What is expected
Exactly as written, transcribe each record below.

Collected data
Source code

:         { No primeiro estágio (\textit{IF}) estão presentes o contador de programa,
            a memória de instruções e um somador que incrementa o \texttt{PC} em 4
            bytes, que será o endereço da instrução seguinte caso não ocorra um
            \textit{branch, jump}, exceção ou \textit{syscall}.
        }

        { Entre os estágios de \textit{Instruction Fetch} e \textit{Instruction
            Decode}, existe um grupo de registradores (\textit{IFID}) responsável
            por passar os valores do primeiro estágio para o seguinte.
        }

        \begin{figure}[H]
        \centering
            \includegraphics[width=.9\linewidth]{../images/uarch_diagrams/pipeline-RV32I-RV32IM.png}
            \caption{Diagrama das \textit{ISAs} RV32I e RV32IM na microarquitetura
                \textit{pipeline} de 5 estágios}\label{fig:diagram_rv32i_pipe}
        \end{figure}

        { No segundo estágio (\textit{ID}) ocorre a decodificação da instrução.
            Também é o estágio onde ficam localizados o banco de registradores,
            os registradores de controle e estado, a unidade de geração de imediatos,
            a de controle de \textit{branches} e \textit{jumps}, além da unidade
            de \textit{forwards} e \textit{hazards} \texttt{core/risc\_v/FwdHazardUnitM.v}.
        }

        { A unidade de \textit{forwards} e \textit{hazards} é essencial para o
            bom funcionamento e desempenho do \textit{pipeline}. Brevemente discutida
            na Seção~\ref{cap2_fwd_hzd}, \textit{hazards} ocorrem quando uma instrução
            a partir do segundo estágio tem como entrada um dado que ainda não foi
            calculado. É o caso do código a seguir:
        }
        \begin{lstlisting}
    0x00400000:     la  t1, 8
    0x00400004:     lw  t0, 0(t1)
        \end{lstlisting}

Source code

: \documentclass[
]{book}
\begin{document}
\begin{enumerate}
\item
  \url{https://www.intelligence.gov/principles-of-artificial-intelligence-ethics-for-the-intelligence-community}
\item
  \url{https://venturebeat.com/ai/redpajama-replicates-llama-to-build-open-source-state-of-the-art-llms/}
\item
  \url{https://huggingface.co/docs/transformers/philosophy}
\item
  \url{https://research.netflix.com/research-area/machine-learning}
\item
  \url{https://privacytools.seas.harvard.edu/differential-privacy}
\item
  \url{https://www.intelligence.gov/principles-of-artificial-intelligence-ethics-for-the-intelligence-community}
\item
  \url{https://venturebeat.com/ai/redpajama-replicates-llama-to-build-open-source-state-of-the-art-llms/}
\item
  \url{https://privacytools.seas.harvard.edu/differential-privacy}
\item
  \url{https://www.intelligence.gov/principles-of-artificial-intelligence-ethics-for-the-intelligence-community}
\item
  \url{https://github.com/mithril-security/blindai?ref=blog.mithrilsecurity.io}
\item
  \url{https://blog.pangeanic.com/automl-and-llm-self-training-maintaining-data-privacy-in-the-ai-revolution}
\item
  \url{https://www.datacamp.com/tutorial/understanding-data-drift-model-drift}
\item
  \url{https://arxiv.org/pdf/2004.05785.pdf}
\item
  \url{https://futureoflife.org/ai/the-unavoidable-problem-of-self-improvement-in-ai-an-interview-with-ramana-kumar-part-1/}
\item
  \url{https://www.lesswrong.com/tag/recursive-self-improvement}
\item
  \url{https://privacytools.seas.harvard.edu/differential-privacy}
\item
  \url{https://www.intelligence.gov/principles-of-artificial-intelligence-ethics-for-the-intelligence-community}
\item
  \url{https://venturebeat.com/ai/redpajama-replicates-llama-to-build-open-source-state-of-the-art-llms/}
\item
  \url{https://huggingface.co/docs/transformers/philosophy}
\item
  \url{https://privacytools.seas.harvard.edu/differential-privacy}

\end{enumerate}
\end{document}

Exercise solution
Source code

:         { No primeiro estágio (\textit{IF}) estão presentes o contador de programa,
            a memória de instruções e um somador que incrementa o \texttt{PC} em 4
            bytes, que será o endereço da instrução seguinte caso não ocorra um
            \textit{branch, jump}, exceção ou \textit{syscall}.
        }

        { Entre os estágios de \textit{Instruction Fetch} e \textit{Instruction
            Decode}, existe um grupo de registradores (\textit{IFID}) responsável
            por passar os valores do primeiro estágio para o seguinte.
        }

        \begin{figure}[H]
        \centering
            \includegraphics[width=.9\linewidth]{../images/uarch_diagrams/pipeline-RV32I-RV32IM.png}
            \caption{Diagrama das \textit{ISAs} RV32I e RV32IM na microarquitetura
                \textit{pipeline} de 5 estágios}\label{fig:diagram_rv32i_pipe}
        \end{figure}

        { No segundo estágio (\textit{ID}) ocorre a decodificação da instrução.
            Também é o estágio onde ficam localizados o banco de registradores,
            os registradores de controle e estado, a unidade de geração de imediatos,
            a de controle de \textit{branches} e \textit{jumps}, além da unidade
            de \textit{forwards} e \textit{hazards} \texttt{core/risc\_v/FwdHazardUnitM.v}.
        }

        { A unidade de \textit{forwards} e \textit{hazards} é essencial para o
            bom funcionamento e desempenho do \textit{pipeline}. Brevemente discutida
            na Seção~\ref{cap2_fwd_hzd}, \textit{hazards} ocorrem quando uma instrução
            a partir do segundo estágio tem como entrada um dado que ainda não foi
            calculado. É o caso do código a seguir:
        }
        \begin{lstlisting}
    0x00400000:     la  t1, 8
    0x00400004:     lw  t0, 0(t1)
        \end{lstlisting}

Source code

: \documentclass[
]{book}
\begin{document}
\begin{enumerate}
\item
  \url{https://www.intelligence.gov/principles-of-artificial-intelligence-ethics-for-the-intelligence-community}
\item
  \url{https://venturebeat.com/ai/redpajama-replicates-llama-to-build-open-source-state-of-the-art-llms/}
\item
  \url{https://huggingface.co/docs/transformers/philosophy}
\item
  \url{https://research.netflix.com/research-area/machine-learning}
\item
  \url{https://privacytools.seas.harvard.edu/differential-privacy}
\item
  \url{https://www.intelligence.gov/principles-of-artificial-intelligence-ethics-for-the-intelligence-community}
\item
  \url{https://venturebeat.com/ai/redpajama-replicates-llama-to-build-open-source-state-of-the-art-llms/}
\item
  \url{https://privacytools.seas.harvard.edu/differential-privacy}
\item
  \url{https://www.intelligence.gov/principles-of-artificial-intelligence-ethics-for-the-intelligence-community}
\item
  \url{https://github.com/mithril-security/blindai?ref=blog.mithrilsecurity.io}
\item
  \url{https://blog.pangeanic.com/automl-and-llm-self-training-maintaining-data-privacy-in-the-ai-revolution}
\item
  \url{https://www.datacamp.com/tutorial/understanding-data-drift-model-drift}
\item
  \url{https://arxiv.org/pdf/2004.05785.pdf}
\item
  \url{https://futureoflife.org/ai/the-unavoidable-problem-of-self-improvement-in-ai-an-interview-with-ramana-kumar-part-1/}
\item
  \url{https://www.lesswrong.com/tag/recursive-self-improvement}
\item
  \url{https://privacytools.seas.harvard.edu/differential-privacy}
\item
  \url{https://www.intelligence.gov/principles-of-artificial-intelligence-ethics-for-the-intelligence-community}
\item
  \url{https://venturebeat.com/ai/redpajama-replicates-llama-to-build-open-source-state-of-the-art-llms/}
\item
  \url{https://huggingface.co/docs/transformers/philosophy}
\item
  \url{https://privacytools.seas.harvard.edu/differential-privacy}

\end{enumerate}
\end{document}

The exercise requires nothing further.